One word accurately describes Burrell, though so do many other: JOKE
Burrell is a terrible place to work with leadership that is close-minded, out of touch/irrelevant, not intelligent yet very boastful, and operating the company like it's still the 70s. The office, leadership style, and even approach to creative work is very very stale. Much of the staff is bitter, petty, and very gossipy so keep to yourself. There's a lot of yelling/screaming and completely inappropriate and unprofessional behavior here. Every meeting I ever attended there started 10 minutes late .... every single one. They have such little idea of how real businesses are run ... they didn't even have Outlook until like 3 years ago (seriously?). They don't put any effort or investment into digital campaign work because the CCO doesn't understand it (are you kidding me, it's 2016!). By the way, I'm not kidding, that's the real reason, I'm just the messenger. What they do instead is find ways to copy/mimic what other agencies have done and sadly get really excited to do it because they genuinely think that's the best way to produce work.
[laughter break]
I will say that the creatives are fun, nice, talented, and yearning to do something fresh and exciting but sadly always get suppressed by old man CCO who thinks rebooting and copying what other people have done is the best idea ever.

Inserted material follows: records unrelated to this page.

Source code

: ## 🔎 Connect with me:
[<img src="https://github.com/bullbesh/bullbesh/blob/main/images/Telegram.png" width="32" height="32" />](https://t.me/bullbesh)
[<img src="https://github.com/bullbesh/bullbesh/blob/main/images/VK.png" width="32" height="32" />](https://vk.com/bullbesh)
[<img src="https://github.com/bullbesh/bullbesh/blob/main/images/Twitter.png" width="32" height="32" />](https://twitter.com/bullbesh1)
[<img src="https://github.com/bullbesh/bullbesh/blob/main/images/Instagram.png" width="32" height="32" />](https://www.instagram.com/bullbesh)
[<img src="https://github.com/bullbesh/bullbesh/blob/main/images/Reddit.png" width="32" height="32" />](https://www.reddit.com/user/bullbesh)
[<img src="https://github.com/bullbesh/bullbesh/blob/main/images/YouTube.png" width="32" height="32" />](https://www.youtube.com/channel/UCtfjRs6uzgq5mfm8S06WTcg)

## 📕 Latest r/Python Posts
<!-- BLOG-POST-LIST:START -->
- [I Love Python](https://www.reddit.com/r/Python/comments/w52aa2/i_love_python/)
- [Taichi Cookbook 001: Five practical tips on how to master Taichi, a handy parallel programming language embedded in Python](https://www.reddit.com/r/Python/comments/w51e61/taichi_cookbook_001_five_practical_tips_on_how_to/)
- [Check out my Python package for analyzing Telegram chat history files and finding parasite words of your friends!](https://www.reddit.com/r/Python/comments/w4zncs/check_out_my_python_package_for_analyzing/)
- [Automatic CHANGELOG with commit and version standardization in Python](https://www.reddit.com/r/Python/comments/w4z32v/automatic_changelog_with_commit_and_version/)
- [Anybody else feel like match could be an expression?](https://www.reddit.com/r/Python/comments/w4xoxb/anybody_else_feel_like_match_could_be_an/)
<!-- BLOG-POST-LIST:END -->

There is an air of fear and it's pretty well known by everyone there that much of the staff is settled in to do the very least to get by so they can collect their checks until retirement. Also if you're not black, you'll regularly feel purposely excluded and condescended upon, by the disrespectful leadership, unless you've been there for like 10 years ... it's almost like internal racism, which is shocking this being the last place you'd expect it.
Here's a little secret that I'm surprised their clients haven't realized yet...
There is no such thing as a Burrell special sauce ... it's just antiquated advertising technique and thinking with some AA overtones/tie-backs to a stereotypical definition of "black" ... You could just as easily take this advertising in-house or to any other agency and have a good research team write better creative strategy.
They're lucky they're owned by Publicis or they wouldn't be able to survive, I honestly don't know how this place is still in business, they haven't won a client in over 2 years as far as I know, besides Hillary, and the work is so bland and uninspired.
If you're a client save your dollars, if you're a current/potential employee, save yourself.